## Exercise instructions
No pictures, please. Output the lines from the start of the data through the line that contains "Note Taker App", both included, exactly as they stand.

Supplied data Block Start

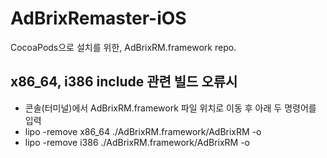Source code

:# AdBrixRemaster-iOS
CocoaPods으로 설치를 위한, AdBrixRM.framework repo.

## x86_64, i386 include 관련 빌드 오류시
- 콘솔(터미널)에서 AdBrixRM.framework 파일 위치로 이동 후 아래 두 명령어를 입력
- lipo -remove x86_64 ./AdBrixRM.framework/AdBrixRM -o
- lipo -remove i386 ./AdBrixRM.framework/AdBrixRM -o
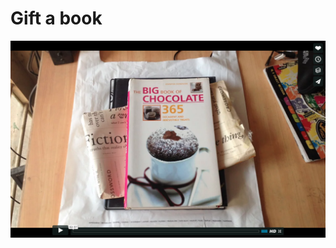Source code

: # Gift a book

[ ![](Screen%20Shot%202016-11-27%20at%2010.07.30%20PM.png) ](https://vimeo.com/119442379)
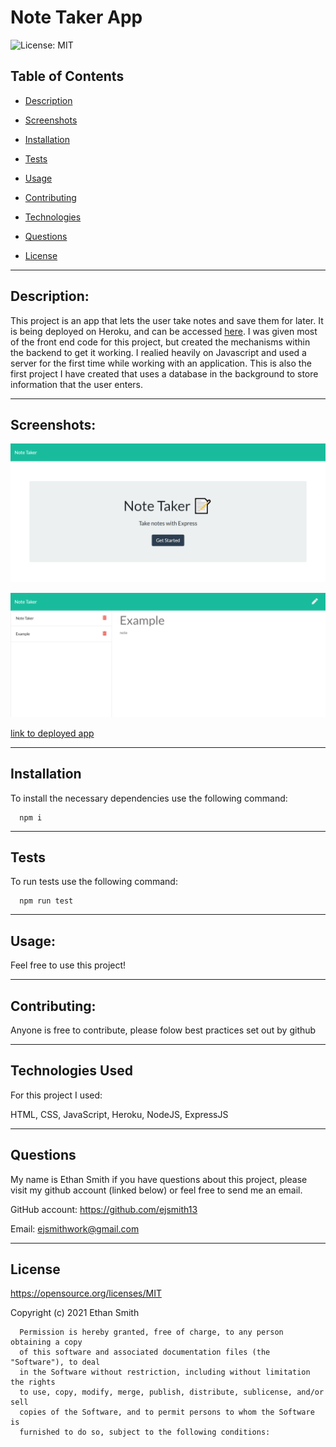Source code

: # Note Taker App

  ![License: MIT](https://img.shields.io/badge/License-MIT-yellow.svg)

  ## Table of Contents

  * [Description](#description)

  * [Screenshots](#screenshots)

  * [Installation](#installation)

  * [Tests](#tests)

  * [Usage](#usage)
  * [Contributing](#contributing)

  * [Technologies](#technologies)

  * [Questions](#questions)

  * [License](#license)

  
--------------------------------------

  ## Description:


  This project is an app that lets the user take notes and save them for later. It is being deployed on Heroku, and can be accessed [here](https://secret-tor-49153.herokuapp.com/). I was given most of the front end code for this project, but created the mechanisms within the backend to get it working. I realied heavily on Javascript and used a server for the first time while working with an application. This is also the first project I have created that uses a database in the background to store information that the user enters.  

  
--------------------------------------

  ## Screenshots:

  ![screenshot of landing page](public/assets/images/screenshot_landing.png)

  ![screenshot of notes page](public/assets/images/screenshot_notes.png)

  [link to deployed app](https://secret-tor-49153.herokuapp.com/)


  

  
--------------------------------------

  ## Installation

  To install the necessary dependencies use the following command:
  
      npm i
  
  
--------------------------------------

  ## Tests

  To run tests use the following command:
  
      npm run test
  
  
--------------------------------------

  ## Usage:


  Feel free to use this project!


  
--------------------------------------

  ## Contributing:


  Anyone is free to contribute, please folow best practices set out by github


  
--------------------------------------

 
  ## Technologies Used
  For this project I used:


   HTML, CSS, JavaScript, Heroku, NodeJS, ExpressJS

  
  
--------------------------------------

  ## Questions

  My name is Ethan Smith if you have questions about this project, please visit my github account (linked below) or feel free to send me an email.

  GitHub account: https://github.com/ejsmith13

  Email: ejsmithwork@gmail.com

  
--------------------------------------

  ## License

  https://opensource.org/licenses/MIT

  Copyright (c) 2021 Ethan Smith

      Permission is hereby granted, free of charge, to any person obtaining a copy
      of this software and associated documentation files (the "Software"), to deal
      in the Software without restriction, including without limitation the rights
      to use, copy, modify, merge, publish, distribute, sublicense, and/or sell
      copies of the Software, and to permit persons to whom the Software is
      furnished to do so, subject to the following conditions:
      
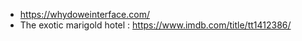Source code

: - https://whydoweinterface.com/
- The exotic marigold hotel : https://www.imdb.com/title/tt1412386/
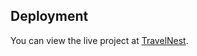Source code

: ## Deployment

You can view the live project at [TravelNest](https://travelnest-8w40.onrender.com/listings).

Supplied data Block End

## Solution to this problem
Source code

:# AdBrixRemaster-iOS
CocoaPods으로 설치를 위한, AdBrixRM.framework repo.

## x86_64, i386 include 관련 빌드 오류시
- 콘솔(터미널)에서 AdBrixRM.framework 파일 위치로 이동 후 아래 두 명령어를 입력
- lipo -remove x86_64 ./AdBrixRM.framework/AdBrixRM -o
- lipo -remove i386 ./AdBrixRM.framework/AdBrixRM -o
Source code

: # Gift a book

[ ![](Screen%20Shot%202016-11-27%20at%2010.07.30%20PM.png) ](https://vimeo.com/119442379)
Source code

: # Note Taker App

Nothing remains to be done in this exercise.